*Provided entries*:
· · · ·

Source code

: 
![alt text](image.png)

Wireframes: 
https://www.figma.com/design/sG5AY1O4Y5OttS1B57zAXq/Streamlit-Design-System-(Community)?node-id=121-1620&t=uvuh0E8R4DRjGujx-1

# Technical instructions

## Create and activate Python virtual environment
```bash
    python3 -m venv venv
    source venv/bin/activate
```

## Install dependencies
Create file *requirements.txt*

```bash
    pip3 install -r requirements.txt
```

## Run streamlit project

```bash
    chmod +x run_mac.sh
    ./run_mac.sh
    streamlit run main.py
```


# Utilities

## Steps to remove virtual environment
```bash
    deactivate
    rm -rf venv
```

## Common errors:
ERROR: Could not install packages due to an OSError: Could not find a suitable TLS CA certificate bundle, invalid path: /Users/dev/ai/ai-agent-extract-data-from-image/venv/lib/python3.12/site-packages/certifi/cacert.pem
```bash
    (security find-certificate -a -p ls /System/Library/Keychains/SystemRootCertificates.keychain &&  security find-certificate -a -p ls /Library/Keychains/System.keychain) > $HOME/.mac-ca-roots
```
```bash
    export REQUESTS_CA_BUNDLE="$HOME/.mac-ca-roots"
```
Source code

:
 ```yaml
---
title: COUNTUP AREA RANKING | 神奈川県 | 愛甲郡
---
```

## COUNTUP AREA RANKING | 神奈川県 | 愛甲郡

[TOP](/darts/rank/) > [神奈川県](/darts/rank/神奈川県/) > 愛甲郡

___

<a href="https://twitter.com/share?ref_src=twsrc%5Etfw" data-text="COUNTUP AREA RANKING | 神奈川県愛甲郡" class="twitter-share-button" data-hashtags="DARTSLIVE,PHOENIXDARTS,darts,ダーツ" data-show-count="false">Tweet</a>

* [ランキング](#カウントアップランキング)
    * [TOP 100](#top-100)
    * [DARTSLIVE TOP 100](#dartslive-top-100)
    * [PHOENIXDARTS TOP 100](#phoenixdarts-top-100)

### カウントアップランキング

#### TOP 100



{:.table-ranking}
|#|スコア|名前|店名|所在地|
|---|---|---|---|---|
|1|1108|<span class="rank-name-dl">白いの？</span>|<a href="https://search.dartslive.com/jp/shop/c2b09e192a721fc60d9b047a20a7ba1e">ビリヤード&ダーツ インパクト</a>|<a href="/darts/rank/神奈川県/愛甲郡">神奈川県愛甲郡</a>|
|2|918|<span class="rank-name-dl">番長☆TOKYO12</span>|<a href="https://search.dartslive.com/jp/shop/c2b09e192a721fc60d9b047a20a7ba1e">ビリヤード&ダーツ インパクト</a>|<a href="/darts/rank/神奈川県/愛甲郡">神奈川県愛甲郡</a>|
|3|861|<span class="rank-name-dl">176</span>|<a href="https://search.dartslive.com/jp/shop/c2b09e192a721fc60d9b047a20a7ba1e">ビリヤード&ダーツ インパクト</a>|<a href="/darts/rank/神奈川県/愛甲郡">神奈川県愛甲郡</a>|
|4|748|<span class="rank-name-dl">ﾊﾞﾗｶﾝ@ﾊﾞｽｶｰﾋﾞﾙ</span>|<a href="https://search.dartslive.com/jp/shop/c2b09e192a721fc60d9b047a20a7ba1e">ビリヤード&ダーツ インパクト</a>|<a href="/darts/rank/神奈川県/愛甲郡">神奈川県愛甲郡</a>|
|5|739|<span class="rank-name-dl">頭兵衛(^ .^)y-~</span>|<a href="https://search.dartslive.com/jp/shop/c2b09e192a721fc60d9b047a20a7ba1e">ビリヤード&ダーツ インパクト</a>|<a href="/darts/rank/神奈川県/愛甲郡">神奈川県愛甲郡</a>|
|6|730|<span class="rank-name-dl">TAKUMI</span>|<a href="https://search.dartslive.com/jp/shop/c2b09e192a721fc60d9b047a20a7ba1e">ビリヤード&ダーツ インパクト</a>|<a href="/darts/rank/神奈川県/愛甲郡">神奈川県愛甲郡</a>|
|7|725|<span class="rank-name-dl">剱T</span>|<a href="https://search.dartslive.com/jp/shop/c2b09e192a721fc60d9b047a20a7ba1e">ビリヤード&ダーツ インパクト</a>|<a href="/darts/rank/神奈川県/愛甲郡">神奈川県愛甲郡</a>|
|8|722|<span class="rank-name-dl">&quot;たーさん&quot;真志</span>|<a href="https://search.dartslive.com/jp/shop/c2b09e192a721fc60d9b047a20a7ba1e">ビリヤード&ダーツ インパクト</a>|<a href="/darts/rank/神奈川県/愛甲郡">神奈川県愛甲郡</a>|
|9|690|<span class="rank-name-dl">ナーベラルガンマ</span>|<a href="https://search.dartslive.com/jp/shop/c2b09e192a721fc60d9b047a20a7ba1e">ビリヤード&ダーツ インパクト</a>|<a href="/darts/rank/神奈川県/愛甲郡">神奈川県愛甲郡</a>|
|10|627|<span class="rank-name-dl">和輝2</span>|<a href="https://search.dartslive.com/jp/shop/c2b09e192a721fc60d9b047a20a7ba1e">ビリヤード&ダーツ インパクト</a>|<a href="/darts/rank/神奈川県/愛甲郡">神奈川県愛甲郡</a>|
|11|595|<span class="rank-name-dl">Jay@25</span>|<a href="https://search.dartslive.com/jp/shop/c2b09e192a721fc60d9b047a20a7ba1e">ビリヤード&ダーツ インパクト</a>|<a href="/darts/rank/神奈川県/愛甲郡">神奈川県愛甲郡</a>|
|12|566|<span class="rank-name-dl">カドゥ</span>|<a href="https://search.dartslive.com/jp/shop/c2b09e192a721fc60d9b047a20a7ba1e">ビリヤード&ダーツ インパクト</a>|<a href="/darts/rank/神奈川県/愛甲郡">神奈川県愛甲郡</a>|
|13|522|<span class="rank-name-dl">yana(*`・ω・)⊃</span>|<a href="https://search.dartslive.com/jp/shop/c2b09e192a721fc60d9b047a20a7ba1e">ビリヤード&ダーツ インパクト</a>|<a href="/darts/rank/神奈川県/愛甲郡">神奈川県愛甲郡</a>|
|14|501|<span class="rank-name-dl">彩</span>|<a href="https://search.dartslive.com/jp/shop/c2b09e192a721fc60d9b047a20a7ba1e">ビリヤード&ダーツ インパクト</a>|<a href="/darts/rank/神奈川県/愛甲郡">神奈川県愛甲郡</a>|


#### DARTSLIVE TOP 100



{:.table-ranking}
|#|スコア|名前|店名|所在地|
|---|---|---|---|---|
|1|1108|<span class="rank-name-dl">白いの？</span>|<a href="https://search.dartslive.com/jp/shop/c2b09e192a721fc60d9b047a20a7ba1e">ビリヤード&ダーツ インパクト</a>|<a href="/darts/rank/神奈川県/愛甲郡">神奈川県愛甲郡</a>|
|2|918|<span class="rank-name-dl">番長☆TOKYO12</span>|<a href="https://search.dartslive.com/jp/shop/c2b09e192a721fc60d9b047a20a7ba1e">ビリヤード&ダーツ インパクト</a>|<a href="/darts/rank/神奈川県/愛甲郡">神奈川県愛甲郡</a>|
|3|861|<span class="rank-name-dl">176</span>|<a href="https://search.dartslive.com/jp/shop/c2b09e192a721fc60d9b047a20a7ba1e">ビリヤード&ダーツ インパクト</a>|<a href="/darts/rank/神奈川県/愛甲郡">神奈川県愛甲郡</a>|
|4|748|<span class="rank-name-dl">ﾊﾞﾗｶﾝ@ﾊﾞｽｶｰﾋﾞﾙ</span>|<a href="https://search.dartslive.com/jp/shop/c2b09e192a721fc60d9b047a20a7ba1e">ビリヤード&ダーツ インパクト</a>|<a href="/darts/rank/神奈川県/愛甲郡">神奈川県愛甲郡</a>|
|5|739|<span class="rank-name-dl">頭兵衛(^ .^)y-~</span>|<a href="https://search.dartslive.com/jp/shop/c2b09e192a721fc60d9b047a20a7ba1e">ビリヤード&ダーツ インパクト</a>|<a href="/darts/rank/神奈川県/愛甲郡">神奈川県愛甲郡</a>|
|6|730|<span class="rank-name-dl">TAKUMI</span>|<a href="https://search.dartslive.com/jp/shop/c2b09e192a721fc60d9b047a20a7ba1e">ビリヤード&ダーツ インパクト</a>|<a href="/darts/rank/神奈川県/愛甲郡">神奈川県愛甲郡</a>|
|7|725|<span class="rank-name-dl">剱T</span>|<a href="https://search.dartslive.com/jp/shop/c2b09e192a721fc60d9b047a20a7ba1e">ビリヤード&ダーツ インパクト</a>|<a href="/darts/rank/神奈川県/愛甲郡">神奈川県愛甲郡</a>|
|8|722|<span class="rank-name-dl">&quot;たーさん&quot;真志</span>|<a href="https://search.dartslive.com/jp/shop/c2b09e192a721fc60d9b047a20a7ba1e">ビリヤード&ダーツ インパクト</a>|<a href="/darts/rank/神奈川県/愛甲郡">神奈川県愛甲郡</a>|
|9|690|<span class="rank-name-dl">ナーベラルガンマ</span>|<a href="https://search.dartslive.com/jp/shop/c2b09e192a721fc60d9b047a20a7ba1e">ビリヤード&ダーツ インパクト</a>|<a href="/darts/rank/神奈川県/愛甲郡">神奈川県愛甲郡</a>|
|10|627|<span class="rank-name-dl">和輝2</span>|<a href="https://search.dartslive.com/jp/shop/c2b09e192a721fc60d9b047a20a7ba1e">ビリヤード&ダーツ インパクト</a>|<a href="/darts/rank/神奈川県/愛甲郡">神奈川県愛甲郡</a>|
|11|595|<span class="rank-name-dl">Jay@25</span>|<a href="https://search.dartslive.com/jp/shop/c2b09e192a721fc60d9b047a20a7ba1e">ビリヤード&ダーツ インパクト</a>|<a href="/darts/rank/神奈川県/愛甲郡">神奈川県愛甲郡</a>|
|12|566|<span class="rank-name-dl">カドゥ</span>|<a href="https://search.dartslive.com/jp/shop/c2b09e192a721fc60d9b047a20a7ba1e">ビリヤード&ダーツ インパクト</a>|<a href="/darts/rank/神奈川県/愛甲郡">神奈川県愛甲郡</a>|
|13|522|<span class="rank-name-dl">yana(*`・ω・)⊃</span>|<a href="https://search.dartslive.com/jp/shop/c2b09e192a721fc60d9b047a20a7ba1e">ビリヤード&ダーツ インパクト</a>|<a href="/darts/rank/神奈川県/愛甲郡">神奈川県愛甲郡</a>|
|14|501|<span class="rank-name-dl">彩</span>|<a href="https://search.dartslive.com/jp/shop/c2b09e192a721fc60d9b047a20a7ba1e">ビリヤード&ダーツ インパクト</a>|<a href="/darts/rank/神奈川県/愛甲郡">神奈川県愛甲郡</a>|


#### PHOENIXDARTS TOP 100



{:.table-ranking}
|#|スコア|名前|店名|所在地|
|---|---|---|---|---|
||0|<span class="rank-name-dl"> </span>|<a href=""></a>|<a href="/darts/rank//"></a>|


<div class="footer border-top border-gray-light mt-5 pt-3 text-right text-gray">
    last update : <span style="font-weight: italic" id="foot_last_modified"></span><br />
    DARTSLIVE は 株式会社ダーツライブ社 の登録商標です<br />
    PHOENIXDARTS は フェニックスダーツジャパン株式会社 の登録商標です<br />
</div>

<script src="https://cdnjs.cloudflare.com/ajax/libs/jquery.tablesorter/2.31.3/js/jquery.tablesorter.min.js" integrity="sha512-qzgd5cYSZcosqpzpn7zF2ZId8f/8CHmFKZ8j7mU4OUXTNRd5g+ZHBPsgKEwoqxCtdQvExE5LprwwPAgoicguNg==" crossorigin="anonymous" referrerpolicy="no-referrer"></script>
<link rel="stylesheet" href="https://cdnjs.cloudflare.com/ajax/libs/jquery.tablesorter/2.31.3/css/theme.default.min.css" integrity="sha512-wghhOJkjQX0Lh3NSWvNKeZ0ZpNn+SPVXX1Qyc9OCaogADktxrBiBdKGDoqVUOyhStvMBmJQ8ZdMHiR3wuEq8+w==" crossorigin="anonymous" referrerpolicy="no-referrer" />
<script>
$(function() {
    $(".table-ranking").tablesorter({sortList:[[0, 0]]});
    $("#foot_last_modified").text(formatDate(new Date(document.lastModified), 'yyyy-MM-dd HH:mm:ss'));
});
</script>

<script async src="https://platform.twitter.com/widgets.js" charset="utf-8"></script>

· · · ·

Exactly how many lines of the records include "twitter"? Provide the number by itself.

2